One of the things that I then noticed is that libraries like resistor.lbr have enormous (15K) description fields of gooble-dee-gook HTML.
So now my schematic of a dozen parts is down to 40K, a reduction of 93%
I guess that in the 21st century we don't worry about file sizes. :(
nigelwright7557:
I wrote my own PCBCAD package in the 1990's.
At that time it was still mostly Assembler so my data structures were full of 16 bit values and 16 bit words full of bit fields.
This made it incredibly compact.
Most modern stuff uses files full of text so uses up more room.
I had a customer email me complaining that my CAD software requires .net framework 4 to be installed on XP before it will run.
He complained about the size of it.
I had to explain that its part of Windows now anyway and that quite a bit of software requires it to run.
Even C++ requires C++ runtime libraries to run.
And .net core requires runtime software.
Time has moved on and hard discs have grown in capacity and speed.
PKTKS:
There is a "thing" called EDIF...
Introduced in the late 80s and meant to solve
these issues of formats among EDA packages.
Neither one of the great ones even considered
changing a single bit of code to conform EDIF.
Closest one to EDIF was (and always in the advance) OrCAD
prior to their change to Cadence. OrCAD EDIF support is
one (if not the one) of the best.
Others went down the hole making each version a more
cumbersome version of their own formats. XML is not
exception...
Although some "translators" can be written based
on templates to convert XML to EDIF... no one ever
bother to use EDIF already ready.. decades ago.

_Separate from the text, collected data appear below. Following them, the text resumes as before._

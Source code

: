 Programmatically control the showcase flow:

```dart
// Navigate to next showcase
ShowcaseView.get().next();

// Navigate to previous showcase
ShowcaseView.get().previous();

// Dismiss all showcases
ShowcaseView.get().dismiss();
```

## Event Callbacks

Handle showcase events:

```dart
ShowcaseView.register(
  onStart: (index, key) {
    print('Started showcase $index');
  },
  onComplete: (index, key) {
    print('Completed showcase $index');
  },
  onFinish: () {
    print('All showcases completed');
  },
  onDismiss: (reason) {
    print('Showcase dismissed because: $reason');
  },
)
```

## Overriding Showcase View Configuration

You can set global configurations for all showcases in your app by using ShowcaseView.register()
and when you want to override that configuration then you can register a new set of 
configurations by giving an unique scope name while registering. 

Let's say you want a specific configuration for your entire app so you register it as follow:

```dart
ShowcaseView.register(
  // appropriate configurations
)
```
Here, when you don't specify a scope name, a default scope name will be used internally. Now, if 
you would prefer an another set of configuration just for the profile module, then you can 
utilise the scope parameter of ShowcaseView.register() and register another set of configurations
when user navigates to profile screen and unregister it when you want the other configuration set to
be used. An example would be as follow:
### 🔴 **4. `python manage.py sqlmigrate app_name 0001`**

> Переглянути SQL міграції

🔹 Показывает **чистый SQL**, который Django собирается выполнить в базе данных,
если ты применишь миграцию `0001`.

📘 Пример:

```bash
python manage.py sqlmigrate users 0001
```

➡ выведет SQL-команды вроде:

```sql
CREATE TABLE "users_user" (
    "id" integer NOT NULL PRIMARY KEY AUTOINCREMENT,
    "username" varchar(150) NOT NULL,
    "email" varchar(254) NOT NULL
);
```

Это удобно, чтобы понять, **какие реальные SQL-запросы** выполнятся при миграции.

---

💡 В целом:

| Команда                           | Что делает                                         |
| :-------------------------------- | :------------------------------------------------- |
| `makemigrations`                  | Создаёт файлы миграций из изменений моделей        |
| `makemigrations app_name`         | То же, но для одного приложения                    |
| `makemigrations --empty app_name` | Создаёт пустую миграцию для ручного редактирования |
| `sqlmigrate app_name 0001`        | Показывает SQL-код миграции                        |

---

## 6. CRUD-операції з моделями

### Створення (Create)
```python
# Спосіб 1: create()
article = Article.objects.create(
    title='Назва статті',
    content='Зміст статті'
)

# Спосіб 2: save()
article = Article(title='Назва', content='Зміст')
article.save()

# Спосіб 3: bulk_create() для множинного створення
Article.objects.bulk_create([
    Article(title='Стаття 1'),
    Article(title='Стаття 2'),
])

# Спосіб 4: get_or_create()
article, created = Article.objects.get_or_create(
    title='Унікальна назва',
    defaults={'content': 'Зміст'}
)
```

Funny enough to see the problem is still the very same.
Nothing changed several decades after EDIF introduced
Paul
phil from seattle:
so what does your purger do exactly? and are you sharing it?
SiliconWizard:
Not sure I completely got what you meant.
Eagle XML file format: I have actually written a C library for parsing that, so I've worked closely on the format. I must admit it's rather well structured overall, and contains a lot of useful information that's often missing in many other CAD formats.
As far as size goes, Eagle files actually embed all parts that are used in them, so that makes the files 100% stand-alone, but that can make them pretty big too. I don't quite remember if it does embed more parts (from the same library) than what it exactly uses - I think I'm understanding (from what you're saying) that it does. Although it would make files "bloated" (so I get the idea of "purging"), it's also an interesting "feature", as it allows others to actually retrieve potentially interesting parts from a given Eagle file, effectively making any Eagle file (schematic, layout, library) a usable library in itself.